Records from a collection
= = =
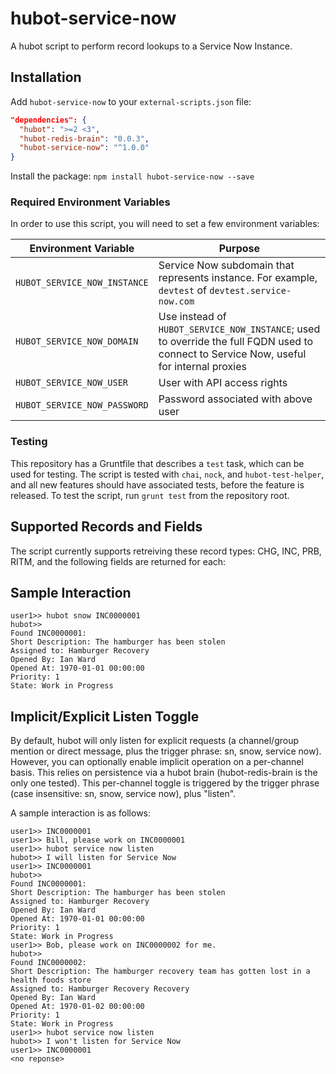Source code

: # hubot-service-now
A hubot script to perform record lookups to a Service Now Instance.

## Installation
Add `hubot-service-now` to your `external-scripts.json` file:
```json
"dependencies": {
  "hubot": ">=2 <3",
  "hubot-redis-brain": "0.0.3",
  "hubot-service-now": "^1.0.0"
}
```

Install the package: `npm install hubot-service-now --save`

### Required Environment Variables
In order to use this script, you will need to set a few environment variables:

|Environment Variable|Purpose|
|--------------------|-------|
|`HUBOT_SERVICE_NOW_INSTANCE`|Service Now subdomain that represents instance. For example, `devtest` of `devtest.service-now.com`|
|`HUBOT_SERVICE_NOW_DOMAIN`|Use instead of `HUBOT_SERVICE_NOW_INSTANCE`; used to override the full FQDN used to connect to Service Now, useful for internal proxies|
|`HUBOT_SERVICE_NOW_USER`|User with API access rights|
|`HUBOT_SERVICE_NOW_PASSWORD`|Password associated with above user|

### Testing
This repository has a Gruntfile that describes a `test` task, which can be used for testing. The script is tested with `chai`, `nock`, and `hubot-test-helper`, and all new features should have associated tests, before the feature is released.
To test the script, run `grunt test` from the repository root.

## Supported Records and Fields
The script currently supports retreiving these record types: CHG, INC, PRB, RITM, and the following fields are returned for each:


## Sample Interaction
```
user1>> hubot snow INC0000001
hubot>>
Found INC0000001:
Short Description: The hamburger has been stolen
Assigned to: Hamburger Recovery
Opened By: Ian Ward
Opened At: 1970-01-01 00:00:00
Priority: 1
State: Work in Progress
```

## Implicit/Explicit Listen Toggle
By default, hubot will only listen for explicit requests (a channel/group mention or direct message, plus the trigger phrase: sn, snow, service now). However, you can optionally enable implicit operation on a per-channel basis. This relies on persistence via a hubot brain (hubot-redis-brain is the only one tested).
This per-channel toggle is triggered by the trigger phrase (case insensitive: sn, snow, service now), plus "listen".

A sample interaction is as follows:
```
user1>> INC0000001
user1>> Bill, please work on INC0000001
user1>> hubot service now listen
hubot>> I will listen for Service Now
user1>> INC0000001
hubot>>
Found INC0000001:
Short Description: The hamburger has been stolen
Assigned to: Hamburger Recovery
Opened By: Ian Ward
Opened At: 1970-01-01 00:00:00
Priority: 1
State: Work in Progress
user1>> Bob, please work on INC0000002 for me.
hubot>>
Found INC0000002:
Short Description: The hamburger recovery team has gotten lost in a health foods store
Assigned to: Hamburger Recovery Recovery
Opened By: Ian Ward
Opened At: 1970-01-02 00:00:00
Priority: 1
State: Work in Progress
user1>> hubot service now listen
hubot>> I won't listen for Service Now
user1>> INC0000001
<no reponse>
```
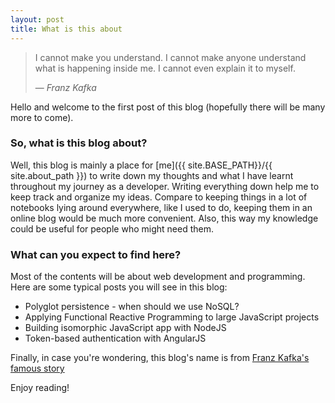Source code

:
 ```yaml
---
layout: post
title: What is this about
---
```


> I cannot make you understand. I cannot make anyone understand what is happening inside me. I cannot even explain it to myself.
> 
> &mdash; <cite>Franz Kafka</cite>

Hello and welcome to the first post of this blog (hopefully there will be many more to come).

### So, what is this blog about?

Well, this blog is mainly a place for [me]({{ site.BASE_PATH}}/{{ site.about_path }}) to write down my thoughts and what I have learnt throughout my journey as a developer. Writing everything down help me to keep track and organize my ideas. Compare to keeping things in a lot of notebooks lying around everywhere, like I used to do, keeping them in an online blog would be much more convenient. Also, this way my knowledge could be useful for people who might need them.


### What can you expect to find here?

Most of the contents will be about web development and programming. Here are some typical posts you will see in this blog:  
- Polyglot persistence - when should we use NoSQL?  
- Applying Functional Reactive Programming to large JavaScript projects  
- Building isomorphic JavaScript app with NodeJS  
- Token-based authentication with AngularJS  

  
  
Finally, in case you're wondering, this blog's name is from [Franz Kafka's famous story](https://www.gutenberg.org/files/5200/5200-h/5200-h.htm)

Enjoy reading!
= = =
* _PROMPT_
What are the lines, exactly as written above, from the line with "### So, what is this blog about?" to the line with "- Token-based authentication with AngularJS", both included? Output only those.

* _WRITTEN ANSWER_
### So, what is this blog about?

Well, this blog is mainly a place for [me]({{ site.BASE_PATH}}/{{ site.about_path }}) to write down my thoughts and what I have learnt throughout my journey as a developer. Writing everything down help me to keep track and organize my ideas. Compare to keeping things in a lot of notebooks lying around everywhere, like I used to do, keeping them in an online blog would be much more convenient. Also, this way my knowledge could be useful for people who might need them.


### What can you expect to find here?

Most of the contents will be about web development and programming. Here are some typical posts you will see in this blog:  
- Polyglot persistence - when should we use NoSQL?  
- Applying Functional Reactive Programming to large JavaScript projects  
- Building isomorphic JavaScript app with NodeJS  
- Token-based authentication with AngularJS  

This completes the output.